EXERCISE REQUIREMENTS:
Copy out, exactly and with nothing else, the stretch of lines that starts at the line containing "- styled-components" and finishes at the end of the data.

*** RECORDS PROVIDED ***

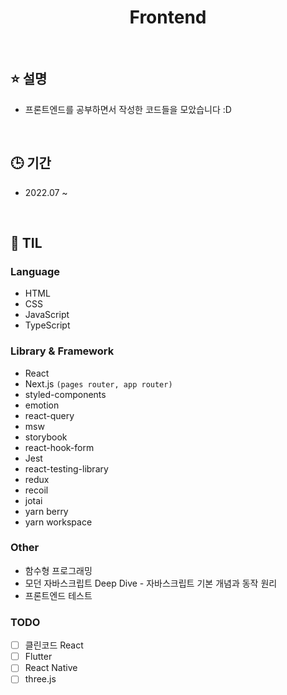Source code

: <h1 align="middle">Frontend</h1>

<br>

## ⭐ 설명

- 프론트엔드를 공부하면서 작성한 코드들을 모았습니다 :D

<br>

## 🕒 기간

- 2022.07 ~

<br>

## 📌 TIL

### Language

- HTML
- CSS
- JavaScript
- TypeScript

### Library & Framework

- React
- Next.js `(pages router, app router)`
- styled-components
- emotion
- react-query
- msw
- storybook
- react-hook-form
- Jest
- react-testing-library
- redux
- recoil
- jotai
- yarn berry
- yarn workspace

### Other

- 함수형 프로그래밍
- 모던 자바스크립트 Deep Dive - 자바스크립트 기본 개념과 동작 원리
- 프론트엔드 테스트

### TODO

- [ ] 클린코드 React
- [ ] Flutter
- [ ] React Native
- [ ] three.js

***

RESPONSE AREA:
- styled-components
- emotion
- react-query
- msw
- storybook
- react-hook-form
- Jest
- react-testing-library
- redux
- recoil
- jotai
- yarn berry
- yarn workspace

### Other

- 함수형 프로그래밍
- 모던 자바스크립트 Deep Dive - 자바스크립트 기본 개념과 동작 원리
- 프론트엔드 테스트

### TODO

- [ ] 클린코드 React
- [ ] Flutter
- [ ] React Native
- [ ] three.js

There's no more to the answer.